Luc Angerand

Luc Angerand (X82), le pilotage, envers et contre tout

Dossier : TrajectoiresMagazine N°798 Octobre 2024
Par Jérôme BASTIANELLI (X90)

Après avoir réa­li­sé un rêve de jeu­nesse, Luc Ange­rand a failli le voir détruit en rai­son d’un grave pro­blème de san­té. Mais sa téna­ci­té donne un exemple de ce que la volon­té peut obte­nir alors que tout sem­blait perdu…

Lorsqu’il était enfant, la pas­sion de Luc Ange­rand pour l’aviation naquit de la lec­ture des atlas, du goût pour la géo­gra­phie, de rêve­ries autour de pos­sibles voyages dans des contrées loin­taines. Mais, en rai­son de sa myo­pie, il pen­sait devoir renon­cer à embras­ser une car­rière de pilote de ligne. Il le devint pour­tant, et le demeu­ra mal­gré un han­di­cap bien plus grave : à qua­rante-neuf ans, en rai­son d’une mala­die géné­tique ayant entraî­né des pro­blèmes de coa­gu­la­tion san­guine, il dut être ampu­té d’un pied.

Un fort soutien familial

Puisqu’il esti­mait ne jamais pou­voir se retrou­ver dans un cock­pit, le jeune Luc Ange­rand, qui gran­dit à Tarbes puis à Paris, avait sui­vi les conseils d’orientation sco­laire don­nés par ses parents.
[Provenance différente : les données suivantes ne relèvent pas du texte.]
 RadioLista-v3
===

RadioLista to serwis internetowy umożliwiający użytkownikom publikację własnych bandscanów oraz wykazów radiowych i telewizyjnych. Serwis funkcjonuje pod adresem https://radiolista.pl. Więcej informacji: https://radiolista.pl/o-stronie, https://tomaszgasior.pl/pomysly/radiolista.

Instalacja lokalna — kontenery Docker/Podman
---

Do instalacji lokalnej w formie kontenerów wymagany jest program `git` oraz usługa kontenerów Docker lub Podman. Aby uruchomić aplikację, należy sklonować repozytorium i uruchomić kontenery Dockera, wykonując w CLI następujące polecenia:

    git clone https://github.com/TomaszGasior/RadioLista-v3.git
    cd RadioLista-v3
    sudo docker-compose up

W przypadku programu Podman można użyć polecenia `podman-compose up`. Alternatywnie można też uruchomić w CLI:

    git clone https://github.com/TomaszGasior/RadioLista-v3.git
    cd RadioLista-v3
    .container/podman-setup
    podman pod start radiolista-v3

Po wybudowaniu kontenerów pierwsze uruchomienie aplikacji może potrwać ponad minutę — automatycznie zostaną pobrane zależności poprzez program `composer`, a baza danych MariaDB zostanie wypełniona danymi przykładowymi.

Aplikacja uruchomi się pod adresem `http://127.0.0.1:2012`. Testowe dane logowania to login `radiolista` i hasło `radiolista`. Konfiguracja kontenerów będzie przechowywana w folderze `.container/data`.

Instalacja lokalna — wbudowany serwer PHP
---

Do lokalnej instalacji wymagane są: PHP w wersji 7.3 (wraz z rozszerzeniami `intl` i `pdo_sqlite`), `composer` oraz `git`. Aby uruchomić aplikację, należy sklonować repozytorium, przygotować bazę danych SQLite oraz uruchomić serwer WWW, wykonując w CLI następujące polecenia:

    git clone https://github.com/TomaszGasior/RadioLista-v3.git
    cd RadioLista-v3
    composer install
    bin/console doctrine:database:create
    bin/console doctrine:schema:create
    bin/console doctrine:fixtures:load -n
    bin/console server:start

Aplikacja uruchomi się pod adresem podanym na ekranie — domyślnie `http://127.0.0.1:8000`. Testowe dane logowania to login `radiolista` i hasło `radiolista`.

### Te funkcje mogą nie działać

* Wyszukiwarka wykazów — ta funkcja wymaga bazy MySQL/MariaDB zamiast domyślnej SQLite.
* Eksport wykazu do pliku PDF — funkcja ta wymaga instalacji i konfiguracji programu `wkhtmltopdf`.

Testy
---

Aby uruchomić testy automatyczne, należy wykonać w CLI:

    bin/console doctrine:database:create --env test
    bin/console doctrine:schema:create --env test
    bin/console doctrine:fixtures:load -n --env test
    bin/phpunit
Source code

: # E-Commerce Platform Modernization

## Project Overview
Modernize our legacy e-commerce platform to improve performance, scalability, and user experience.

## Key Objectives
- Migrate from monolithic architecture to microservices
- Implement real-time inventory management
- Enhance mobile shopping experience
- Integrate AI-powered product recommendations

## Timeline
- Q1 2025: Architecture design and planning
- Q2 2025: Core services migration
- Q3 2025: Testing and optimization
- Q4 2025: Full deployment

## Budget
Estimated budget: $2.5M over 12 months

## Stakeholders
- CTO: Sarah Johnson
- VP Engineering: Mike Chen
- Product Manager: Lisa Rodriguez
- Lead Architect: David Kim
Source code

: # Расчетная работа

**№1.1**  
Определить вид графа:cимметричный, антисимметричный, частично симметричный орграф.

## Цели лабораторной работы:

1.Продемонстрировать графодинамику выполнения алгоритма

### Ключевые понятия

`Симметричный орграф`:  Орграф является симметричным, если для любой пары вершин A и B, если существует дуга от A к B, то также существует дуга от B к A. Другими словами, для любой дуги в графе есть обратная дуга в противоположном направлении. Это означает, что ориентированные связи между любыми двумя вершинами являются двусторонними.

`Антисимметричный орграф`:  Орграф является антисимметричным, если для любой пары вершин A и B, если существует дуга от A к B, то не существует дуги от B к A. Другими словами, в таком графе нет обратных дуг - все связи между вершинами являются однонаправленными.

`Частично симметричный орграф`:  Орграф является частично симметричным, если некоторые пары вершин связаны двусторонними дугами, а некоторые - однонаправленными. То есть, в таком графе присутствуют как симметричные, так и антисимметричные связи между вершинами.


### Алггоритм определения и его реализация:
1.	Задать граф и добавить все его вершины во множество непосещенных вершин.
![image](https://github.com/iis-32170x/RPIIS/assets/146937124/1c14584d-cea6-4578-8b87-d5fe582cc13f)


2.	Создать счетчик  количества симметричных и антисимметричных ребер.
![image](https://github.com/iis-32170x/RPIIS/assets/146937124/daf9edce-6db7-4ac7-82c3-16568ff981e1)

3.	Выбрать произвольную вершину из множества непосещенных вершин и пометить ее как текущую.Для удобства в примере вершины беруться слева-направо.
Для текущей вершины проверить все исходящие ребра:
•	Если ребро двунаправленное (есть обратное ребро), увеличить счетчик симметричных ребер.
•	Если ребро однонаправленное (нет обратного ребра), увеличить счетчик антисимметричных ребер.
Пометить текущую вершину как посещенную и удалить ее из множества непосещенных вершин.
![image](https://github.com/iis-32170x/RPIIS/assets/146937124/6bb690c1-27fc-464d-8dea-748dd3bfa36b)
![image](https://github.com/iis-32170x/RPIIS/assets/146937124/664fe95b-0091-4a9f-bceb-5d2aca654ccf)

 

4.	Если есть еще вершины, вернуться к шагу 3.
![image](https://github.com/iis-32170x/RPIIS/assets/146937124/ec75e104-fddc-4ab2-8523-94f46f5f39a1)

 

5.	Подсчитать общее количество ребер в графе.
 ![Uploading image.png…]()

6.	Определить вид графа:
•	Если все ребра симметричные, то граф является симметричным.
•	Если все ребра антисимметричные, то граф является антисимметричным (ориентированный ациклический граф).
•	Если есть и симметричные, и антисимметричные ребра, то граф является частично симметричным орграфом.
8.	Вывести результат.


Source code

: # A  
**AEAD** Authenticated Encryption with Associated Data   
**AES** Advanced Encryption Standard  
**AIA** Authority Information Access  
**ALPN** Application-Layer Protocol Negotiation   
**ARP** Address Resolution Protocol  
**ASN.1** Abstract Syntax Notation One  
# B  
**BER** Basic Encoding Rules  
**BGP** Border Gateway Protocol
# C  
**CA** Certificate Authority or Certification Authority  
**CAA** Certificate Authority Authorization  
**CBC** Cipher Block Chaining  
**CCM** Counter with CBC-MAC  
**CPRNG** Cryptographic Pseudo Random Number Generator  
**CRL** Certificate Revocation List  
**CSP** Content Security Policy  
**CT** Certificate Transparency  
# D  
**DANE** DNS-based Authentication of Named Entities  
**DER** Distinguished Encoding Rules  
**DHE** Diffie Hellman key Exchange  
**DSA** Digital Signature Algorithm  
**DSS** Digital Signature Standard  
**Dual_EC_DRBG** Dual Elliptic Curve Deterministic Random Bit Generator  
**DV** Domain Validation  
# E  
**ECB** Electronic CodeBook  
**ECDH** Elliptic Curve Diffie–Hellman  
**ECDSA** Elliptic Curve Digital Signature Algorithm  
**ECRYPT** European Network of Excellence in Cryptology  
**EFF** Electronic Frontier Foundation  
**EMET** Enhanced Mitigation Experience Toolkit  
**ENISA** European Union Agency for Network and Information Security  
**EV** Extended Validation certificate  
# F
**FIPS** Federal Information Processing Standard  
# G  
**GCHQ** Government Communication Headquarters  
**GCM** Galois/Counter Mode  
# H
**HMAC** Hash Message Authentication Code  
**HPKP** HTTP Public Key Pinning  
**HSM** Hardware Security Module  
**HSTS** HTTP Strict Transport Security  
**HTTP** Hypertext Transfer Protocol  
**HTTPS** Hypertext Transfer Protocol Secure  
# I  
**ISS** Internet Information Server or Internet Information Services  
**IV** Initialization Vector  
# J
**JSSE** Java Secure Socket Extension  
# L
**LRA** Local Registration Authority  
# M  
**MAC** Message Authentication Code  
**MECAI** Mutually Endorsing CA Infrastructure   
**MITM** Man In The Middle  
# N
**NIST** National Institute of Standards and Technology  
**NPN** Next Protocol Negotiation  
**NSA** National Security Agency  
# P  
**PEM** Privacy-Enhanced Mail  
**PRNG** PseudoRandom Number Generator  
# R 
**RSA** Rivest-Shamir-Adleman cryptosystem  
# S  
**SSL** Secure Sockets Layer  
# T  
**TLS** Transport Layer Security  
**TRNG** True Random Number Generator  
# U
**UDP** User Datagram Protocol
Son père, Georges, lui-même poly­tech­ni­cien (pro­mo­tion 1949), venait d’une famille d’ouvriers, son propre père ayant com­men­cé comme char­bon­nier-bûche­ron dans la Nièvre avant de deve­nir che­mi­not et res­pon­sable syndical. 

Quant à sa mère, Renée, biblio­thé­caire et ensei­gnante, qui avait quit­té son tra­vail pour s’occuper de ses quatre enfants, elle avait vis-à-vis des grandes écoles une sorte de revanche à prendre : son propre père, entré à Ulm en 1921, en avait été exclu pour avoir un peu trop acti­ve­ment par­ti­ci­pé aux mani­fes­ta­tions de sou­tien à Sac­co et Van­zet­ti. C’est elle qui, sans même lui en par­ler, était allée à Louis-le-Grand pour véri­fier si le bul­le­tin sco­laire de son fils lui per­met­trait de lui ouvrir les portes du pres­ti­gieux éta­blis­se­ment et pour reti­rer tous les for­mu­laires pour son ins­crip­tion. Il accep­ta de bonne grâce de les rem­plir, ce qui lui réus­sit fort bien puisqu’il inté­gra l’X en 32, en 1982.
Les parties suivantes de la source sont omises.